> **Instructions to follow**
If a line in the records below contains "LangChain", copy that line.
+++
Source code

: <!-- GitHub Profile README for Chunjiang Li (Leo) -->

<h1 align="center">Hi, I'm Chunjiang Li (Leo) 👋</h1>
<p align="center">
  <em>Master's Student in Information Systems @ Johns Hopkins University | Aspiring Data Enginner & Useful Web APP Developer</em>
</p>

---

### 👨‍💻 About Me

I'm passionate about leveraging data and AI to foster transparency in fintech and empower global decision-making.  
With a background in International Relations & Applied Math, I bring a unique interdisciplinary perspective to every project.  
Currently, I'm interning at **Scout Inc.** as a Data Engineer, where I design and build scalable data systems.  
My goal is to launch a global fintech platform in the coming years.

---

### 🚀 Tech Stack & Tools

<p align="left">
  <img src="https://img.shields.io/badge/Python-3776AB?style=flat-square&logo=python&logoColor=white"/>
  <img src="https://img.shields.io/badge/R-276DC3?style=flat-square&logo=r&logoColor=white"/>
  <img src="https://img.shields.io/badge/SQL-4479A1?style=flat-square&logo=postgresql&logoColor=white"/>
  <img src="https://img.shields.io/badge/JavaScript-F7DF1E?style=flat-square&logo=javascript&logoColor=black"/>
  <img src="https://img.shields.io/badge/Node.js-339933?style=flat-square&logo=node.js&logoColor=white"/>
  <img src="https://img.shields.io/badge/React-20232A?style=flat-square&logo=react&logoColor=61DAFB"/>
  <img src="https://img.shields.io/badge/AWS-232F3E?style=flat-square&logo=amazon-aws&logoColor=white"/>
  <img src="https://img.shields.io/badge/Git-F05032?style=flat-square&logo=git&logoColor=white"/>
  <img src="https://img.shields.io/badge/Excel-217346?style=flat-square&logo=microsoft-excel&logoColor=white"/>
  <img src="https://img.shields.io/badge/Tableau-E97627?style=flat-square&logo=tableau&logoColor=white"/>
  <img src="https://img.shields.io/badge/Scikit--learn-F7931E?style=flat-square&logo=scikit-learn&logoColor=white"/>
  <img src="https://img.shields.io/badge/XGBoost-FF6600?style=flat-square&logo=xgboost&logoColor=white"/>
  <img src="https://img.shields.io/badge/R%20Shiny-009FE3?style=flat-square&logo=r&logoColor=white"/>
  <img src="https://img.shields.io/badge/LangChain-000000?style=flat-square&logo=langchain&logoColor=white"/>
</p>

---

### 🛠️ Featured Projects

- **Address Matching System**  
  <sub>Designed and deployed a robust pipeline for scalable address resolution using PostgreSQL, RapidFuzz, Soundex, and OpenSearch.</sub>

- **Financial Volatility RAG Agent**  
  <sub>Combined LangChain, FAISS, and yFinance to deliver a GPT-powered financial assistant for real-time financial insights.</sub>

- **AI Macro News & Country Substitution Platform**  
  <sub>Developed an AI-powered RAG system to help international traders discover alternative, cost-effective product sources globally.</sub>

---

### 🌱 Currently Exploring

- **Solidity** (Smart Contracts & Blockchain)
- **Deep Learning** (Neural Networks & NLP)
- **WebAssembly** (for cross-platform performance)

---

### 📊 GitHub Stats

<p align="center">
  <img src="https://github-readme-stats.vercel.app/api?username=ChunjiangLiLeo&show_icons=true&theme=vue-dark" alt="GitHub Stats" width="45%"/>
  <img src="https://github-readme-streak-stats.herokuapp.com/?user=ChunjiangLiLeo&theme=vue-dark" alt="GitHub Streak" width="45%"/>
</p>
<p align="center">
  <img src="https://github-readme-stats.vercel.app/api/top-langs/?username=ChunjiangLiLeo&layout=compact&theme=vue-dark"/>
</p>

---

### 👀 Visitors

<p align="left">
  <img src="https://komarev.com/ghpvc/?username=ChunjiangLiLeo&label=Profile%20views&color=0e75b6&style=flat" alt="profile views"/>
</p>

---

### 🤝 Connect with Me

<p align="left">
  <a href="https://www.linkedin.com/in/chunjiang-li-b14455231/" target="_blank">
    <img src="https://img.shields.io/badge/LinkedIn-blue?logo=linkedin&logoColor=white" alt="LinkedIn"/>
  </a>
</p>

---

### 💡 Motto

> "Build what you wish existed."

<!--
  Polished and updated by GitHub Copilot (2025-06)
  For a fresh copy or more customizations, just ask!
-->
+++
> **Result below**
  <img src="https://img.shields.io/badge/LangChain-000000?style=flat-square&logo=langchain&logoColor=white"/>
  <sub>Combined LangChain, FAISS, and yFinance to deliver a GPT-powered financial assistant for real-time financial insights.</sub>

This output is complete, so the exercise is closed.